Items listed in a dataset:
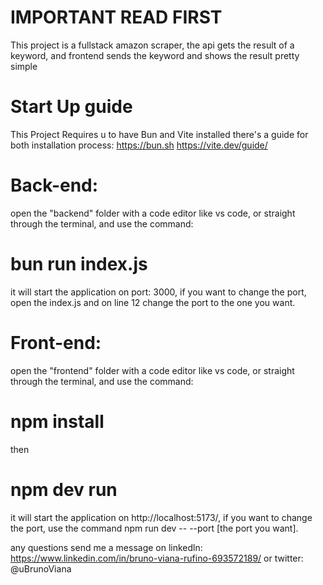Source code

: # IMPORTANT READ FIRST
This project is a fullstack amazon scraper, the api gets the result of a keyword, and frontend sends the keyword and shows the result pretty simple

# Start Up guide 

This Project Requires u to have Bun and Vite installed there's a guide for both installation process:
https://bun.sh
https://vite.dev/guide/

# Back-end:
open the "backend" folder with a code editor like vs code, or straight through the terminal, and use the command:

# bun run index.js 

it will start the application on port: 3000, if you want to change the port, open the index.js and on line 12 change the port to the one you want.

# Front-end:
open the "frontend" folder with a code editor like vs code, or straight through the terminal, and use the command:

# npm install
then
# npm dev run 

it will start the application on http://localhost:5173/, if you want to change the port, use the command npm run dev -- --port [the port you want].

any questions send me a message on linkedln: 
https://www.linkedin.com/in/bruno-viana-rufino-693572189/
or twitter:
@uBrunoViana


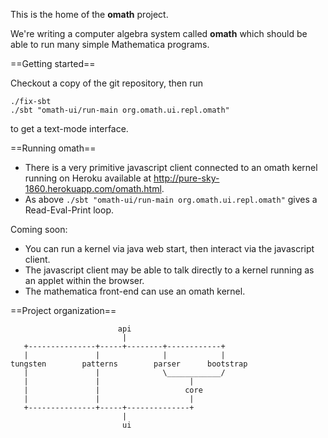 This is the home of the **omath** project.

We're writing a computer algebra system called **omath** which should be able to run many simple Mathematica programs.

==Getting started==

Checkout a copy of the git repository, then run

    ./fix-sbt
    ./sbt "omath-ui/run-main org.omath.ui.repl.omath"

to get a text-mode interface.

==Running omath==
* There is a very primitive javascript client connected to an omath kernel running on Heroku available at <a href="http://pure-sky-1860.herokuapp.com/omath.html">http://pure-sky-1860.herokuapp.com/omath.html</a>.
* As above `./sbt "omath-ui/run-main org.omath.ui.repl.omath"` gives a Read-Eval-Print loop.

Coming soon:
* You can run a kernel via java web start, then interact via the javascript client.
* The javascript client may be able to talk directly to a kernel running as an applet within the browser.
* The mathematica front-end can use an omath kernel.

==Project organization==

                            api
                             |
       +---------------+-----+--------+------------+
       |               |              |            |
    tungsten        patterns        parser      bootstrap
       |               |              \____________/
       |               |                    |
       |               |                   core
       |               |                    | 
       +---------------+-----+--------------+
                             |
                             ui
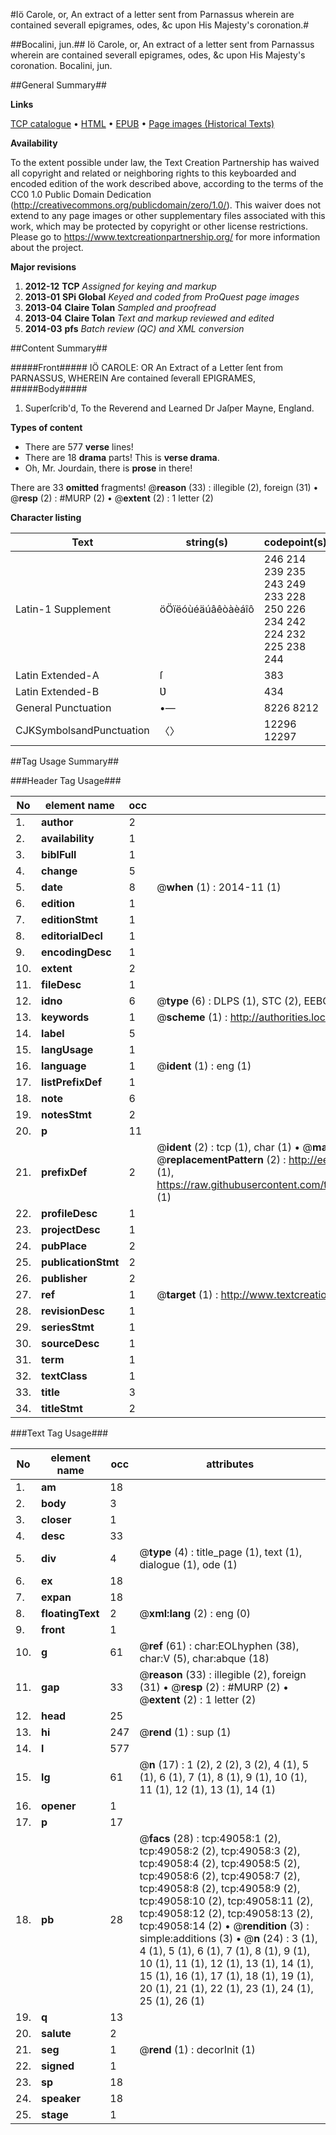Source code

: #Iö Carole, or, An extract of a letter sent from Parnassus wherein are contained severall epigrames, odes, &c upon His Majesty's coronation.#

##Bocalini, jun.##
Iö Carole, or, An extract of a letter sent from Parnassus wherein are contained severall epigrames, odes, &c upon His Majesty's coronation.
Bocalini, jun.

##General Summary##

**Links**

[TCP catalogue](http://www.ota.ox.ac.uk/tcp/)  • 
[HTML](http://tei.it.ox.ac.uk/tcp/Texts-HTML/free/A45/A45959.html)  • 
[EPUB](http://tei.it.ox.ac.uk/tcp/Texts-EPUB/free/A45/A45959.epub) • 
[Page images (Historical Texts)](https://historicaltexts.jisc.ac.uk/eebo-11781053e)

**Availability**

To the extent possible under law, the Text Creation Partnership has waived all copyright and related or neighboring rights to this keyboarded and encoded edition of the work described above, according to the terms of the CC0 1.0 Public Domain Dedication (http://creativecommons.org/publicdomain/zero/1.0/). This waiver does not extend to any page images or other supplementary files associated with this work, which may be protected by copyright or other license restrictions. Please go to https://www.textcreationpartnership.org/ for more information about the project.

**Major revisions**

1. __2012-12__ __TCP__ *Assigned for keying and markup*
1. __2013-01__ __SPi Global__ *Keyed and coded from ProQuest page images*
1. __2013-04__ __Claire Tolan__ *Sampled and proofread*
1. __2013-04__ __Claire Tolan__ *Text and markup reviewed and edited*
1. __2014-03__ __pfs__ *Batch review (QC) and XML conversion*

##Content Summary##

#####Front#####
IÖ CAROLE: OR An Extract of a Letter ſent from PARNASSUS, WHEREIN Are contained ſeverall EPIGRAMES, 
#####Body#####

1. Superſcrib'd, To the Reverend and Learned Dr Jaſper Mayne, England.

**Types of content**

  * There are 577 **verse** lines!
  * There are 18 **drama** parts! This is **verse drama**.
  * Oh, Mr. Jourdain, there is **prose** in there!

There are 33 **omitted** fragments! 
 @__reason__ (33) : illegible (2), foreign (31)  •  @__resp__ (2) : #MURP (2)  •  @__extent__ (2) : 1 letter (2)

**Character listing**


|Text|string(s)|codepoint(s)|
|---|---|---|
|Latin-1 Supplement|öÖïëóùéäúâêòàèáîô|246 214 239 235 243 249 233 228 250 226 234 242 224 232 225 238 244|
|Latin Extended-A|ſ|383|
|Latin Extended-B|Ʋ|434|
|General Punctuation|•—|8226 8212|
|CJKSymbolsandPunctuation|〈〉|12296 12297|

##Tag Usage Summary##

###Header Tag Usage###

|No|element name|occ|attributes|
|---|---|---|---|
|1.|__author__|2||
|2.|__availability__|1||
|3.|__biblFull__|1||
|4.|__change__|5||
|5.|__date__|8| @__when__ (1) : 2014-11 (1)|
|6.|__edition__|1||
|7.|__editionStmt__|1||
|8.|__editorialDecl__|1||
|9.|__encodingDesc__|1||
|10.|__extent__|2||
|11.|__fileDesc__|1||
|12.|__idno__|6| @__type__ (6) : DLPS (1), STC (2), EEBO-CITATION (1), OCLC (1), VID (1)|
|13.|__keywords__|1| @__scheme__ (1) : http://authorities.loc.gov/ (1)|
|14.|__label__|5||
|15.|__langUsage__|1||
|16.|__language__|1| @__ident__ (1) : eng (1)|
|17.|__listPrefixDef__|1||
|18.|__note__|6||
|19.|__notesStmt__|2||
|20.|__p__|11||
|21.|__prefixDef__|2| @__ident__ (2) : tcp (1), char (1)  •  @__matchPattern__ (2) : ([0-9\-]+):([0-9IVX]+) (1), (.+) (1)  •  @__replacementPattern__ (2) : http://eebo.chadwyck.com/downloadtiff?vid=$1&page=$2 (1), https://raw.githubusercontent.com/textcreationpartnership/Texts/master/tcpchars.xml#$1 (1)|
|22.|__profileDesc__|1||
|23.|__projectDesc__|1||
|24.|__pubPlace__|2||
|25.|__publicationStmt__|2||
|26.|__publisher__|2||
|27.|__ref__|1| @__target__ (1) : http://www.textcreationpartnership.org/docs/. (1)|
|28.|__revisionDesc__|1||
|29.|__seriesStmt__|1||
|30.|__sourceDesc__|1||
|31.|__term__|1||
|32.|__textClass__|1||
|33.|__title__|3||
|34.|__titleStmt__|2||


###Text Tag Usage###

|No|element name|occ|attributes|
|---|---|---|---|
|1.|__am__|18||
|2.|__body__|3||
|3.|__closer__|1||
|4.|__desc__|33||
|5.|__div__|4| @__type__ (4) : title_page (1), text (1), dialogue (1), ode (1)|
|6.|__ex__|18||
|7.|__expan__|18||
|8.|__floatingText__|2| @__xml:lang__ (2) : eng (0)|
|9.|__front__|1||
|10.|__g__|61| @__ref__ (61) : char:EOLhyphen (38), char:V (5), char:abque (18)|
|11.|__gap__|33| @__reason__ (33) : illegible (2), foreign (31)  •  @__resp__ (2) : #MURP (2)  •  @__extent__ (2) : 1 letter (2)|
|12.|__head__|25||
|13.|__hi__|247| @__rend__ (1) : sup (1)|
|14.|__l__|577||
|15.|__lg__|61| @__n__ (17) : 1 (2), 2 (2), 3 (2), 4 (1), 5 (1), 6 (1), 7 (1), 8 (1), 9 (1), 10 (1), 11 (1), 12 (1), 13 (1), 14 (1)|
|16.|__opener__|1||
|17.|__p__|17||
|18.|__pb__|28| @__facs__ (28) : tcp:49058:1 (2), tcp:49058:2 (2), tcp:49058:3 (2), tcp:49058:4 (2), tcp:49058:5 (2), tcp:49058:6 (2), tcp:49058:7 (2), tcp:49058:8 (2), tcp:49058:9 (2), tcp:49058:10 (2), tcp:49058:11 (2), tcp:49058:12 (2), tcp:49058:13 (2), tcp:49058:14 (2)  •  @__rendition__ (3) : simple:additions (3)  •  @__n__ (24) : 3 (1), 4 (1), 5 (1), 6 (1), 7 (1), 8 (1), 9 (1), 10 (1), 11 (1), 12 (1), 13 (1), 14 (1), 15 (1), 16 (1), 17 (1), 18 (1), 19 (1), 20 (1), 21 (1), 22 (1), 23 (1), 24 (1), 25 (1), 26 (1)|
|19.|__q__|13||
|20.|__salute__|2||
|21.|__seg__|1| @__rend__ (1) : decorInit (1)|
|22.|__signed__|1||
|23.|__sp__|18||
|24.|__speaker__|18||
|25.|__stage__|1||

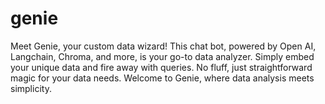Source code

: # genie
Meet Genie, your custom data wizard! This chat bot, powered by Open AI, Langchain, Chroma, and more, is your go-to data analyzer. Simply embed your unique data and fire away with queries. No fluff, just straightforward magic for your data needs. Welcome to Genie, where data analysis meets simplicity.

▶ [Task details]: Show every line above in which the word "folder" appears.

▶ [Task solution]:
open the "backend" folder with a code editor like vs code, or straight through the terminal, and use the command:
open the "frontend" folder with a code editor like vs code, or straight through the terminal, and use the command:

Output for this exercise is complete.